NLI under the Microscope: What Atomic Hypothesis Decomposition Reveals
Neha Srikanth, Rachel Rudinger
TL;DR
This work introduces atomic decomposition of hypotheses into atomic sub-problems for both traditional NLI and defeasible NLI, enabling granular inspection of inferences and model consistency. It develops a pipeline to generate, prune, and validate atoms (via pruning and human validation) and applies it to SNLI and δ-SNLI, revealing that high overall accuracy can mask inconsistencies at the atomic level. The paper further defines critical atoms and a QUD framework to identify the most influential pieces of information driving defeasible updates, and introduces inferential consistency ($I_C$) to measure cross-context reliability of predictions. Empirically, six language models show varying levels of atomic and inferential consistency, with critical-atom sub-problems yielding stronger signals than full examples, highlighting both the promise and elusiveness of robust, context-aware reasoning in current models. The findings have implications for dataset design, annotation strategies, and evaluation protocols aimed at diagnosing and improving non-monotonic reasoning in NLP systems.
Abstract
Decomposition of text into atomic propositions is a flexible framework allowing for the closer inspection of input and output text.
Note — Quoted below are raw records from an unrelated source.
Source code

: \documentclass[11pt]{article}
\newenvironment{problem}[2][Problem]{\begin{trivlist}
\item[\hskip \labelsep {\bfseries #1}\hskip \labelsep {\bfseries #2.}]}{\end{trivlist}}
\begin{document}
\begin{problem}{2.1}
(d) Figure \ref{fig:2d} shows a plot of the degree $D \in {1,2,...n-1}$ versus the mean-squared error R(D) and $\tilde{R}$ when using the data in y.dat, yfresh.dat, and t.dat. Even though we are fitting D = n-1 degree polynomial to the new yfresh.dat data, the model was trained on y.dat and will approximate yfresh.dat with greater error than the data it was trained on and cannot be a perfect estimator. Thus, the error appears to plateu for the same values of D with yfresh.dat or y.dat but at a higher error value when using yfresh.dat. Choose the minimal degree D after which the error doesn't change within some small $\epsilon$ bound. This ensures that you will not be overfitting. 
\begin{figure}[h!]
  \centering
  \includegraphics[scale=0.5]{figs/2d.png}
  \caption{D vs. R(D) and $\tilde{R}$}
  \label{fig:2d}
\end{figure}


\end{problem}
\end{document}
We use atomic decomposition of hypotheses in two natural language reasoning tasks, traditional NLI and defeasible NLI, to form atomic sub-problems, or granular inferences that models must weigh when solving the overall problem. These atomic sub-problems serve as a tool to further understand the structure of both NLI and defeasible reasoning, probe a model's consistency and understanding of different inferences, and measure the diversity of examples in benchmark datasets. Our results indicate that LLMs still struggle with logical consistency on atomic NLI and defeasible NLI sub-problems. Lastly, we identify critical atomic sub-problems of defeasible NLI examples, or those that most contribute to the overall label, and propose a method to measure the inferential consistency of a model, a metric designed to capture the degree to which a model makes consistently correct or incorrect predictions about the same fact under different contexts.